In the present study, we investigated factors associated with image SS obtained by Cirrus OCT. Moreno-Montanes et al. reported that Cirrus OCT afforded a higher SS than did Stratus OCT [16]. Although simple SS comparisons between different OCT instruments is not appropriate, because OCT versions might vary in their approaches toward image processing and data analysis, it remains possible that Cirrus OCT may provide higher-quality imaging when image acquisition is performed under the same conditions using different instruments. This is because Cirrus OCT uses a line-scanning ophthalmoscope fitted with a 750-nm superluminescent diode as a light source, which facilitates image alignment [16].
In the present study, images obtained in the optic cube mode were of lower SS compared to those obtained employing the macular cube mode. This can be explained by the reference to fixation. The macula is aligned along the visual axis, whereas the optic disc is located in a position nasal to this axis. Thus, macular images can be obtained by central fixation, whereas optic disc image acquisition requires eccentric fixation. It follows that if the two structures are tested under the same conditions, it would be easier to retain central fixation, rather than defer to eccentric fixation, during image acquisition. Moreover, if the direction of disc attachment with respect to the orbit is unusual, as may be observed with a tilted disc, this can lead to a reduction in SS because reflectance is inconsistent.
Subjects in the high-SS group, evaluated by either OCT mode, were younger and had better VA. This is because young patients cooperate and concentrate more effectively during optical examinations. Also, patients with better VA yield higher-grade fixation data.
Imaging data obtained using the Stratus OCT are known to be influenced by the presence of cataracts [9]. The results of the present work indicate that the extent of cataracts did not differ between the high- and low-SS patient groups. The use of advanced optical features in Cirrus OCT may possibly explain this observation.
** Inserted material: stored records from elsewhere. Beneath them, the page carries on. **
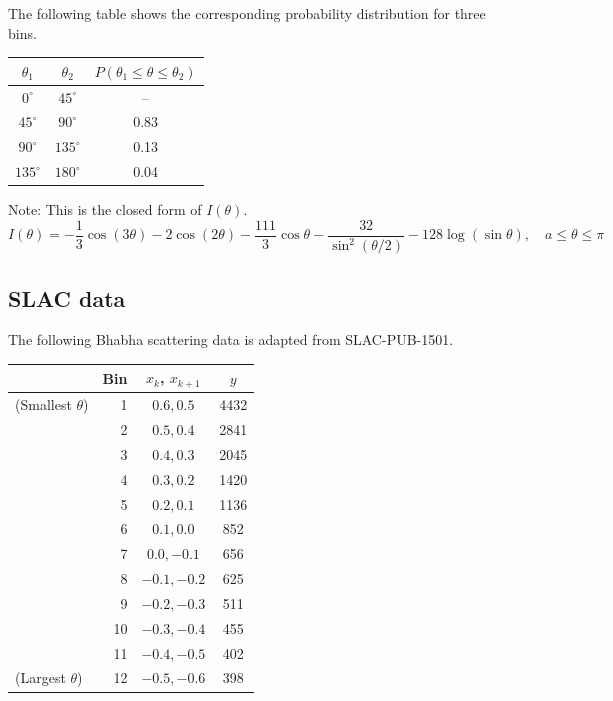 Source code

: \documentclass[12pt]{article}
\begin{document}
\noindent
The following table shows the corresponding probability distribution for three bins.

\begin{center}
\begin{tabular}{|c|c|c|}
\hline
$\theta_1$ & $\theta_2$ & $P(\theta_1\le\theta\le\theta_2)$\\
\hline
$0^\circ$ & $45^\circ$ & -- \\
$45^\circ$ & $90^\circ$ & 0.83 \\
$90^\circ$ & $135^\circ$ & 0.13 \\
$135^\circ$ & $180^\circ$ & 0.04 \\
\hline
\end{tabular}
\end{center}

\noindent
Note: This is the closed form of $I(\theta)$.
\begin{equation*}
I(\theta)=-\frac{1}{3}\cos(3\theta)
-2\cos(2\theta)
-\frac{111}{3}\cos\theta
-\frac{32}{\sin^2(\theta/2)}
-128\log(\sin\theta),
\quad a\le\theta\le\pi
\end{equation*}

\subsection*{SLAC data}
\noindent
The following Bhabha scattering data is adapted from SLAC-PUB-1501.

\begin{center}
\begin{tabular}{|lr|c|c|}
\hline
& Bin & $x_k$, $x_{k+1}$ & $y$\\
\hline
(Smallest $\theta$) & 1 & $0.6, 0.5$ & 4432\\
& 2 & $0.5, 0.4$ & 2841\\
& 3 & $0.4, 0.3$ & 2045\\
& 4 & $0.3, 0.2$ & 1420\\
& 5 & $0.2, 0.1$ & 1136\\
& 6 & $0.1, 0.0$ & 852\\
& 7 & $0.0, -0.1$ & 656\\
& 8 & $-0.1, -0.2$ & 625\\
& 9 & $-0.2, -0.3$ & 511\\
& 10 & $-0.3, -0.4$ & 455\\
& 11 & $-0.4, -0.5$ & 402\\
(Largest $\theta$) & 12 & $-0.5, -0.6$ & 398\\
\hline
\end{tabular}
\end{center}
\end{document}
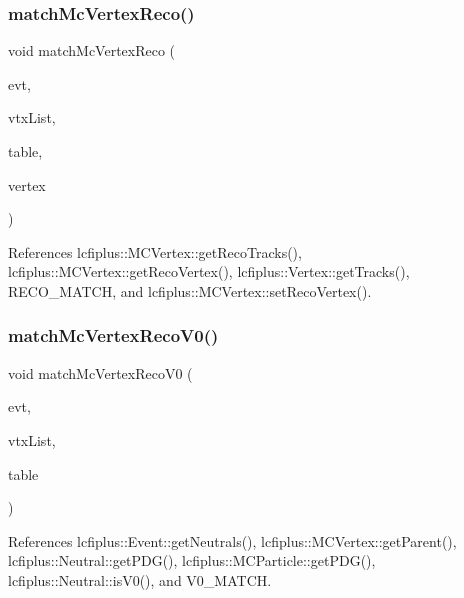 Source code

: \subsubsection{match\+Mc\+Vertex\+Reco()}
{\footnotesize\ttfamily void match\+Mc\+Vertex\+Reco (\begin{DoxyParamCaption}\item[{const \textbf{ Event} \&}]{evt,  }\item[{const vector$<$ \textbf{ M\+C\+Vertex} $\ast$$>$ \&}]{vtx\+List,  }\item[{map$<$ \textbf{ M\+C\+Vertex} $\ast$, int $>$ \&}]{table,  }\item[{\textbf{ Vertex} $\ast$}]{vertex }\end{DoxyParamCaption})}



References lcfiplus\+::\+M\+C\+Vertex\+::get\+Reco\+Tracks(), lcfiplus\+::\+M\+C\+Vertex\+::get\+Reco\+Vertex(), lcfiplus\+::\+Vertex\+::get\+Tracks(), R\+E\+C\+O\+\_\+\+M\+A\+T\+CH, and lcfiplus\+::\+M\+C\+Vertex\+::set\+Reco\+Vertex().

\mbox{\label{Driver_8cc_a6b7d4fdfe2aac844a1c09d2a50b88226}} 
\subsubsection{match\+Mc\+Vertex\+Reco\+V0()}
{\footnotesize\ttfamily void match\+Mc\+Vertex\+Reco\+V0 (\begin{DoxyParamCaption}\item[{const \textbf{ Event} \&}]{evt,  }\item[{const vector$<$ \textbf{ M\+C\+Vertex} $\ast$$>$ \&}]{vtx\+List,  }\item[{map$<$ \textbf{ M\+C\+Vertex} $\ast$, int $>$ \&}]{table }\end{DoxyParamCaption})}



References lcfiplus\+::\+Event\+::get\+Neutrals(), lcfiplus\+::\+M\+C\+Vertex\+::get\+Parent(), lcfiplus\+::\+Neutral\+::get\+P\+D\+G(), lcfiplus\+::\+M\+C\+Particle\+::get\+P\+D\+G(), lcfiplus\+::\+Neutral\+::is\+V0(), and V0\+\_\+\+M\+A\+T\+CH.

\mbox{\label{Driver_8cc_a708e3c96c6e0061b7ac97a948a31325a}}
In addition, the patients of the present study were relatively young, with a mean age of 54 years, and most cataracts (90.2%) were mild, being of grade 0 or 1. All patients were imaged after pupil dilation. These factors may have reduced the effect of cataract presence.
However, logistic regression analysis showed that the extent of cataracts was significantly associated with SS when the optic disc cube mode was employed, and this suggests that scan quality may vary with cataract density when the Cirrus OCT is used, as is the case when the Stratus OCT is employed. Meanwhile no meaningful between-group difference was noted when the macular cube mode was used. Therefore, we suggest that macular image acquisition is more robust. Pupil size can affect both the reproducibility and the quality of images obtained by OCT. To exclude any confounding effects of pupil size, we obtained Cirrus OCT images after pupil dilation in all patients, as mentioned above.
Our relatively small sample size is a limitation of the present study. All images were obtained by a single experienced examiner; this may not reflect the real clinical situation. However, we found that it was more difficult to obtain high-quality images when the optic disc cube mode was employed, compared to the macular cube mode used under similar conditions. Further, we found that age, VA, and extent of cataracts seemed to affect acquisition of high-SS images by the Cirrus OCT. Further work with a larger number of patients is needed to verify the effects of the extent and type of cataracts on image quality, and the impact of SS on glaucoma diagnosis.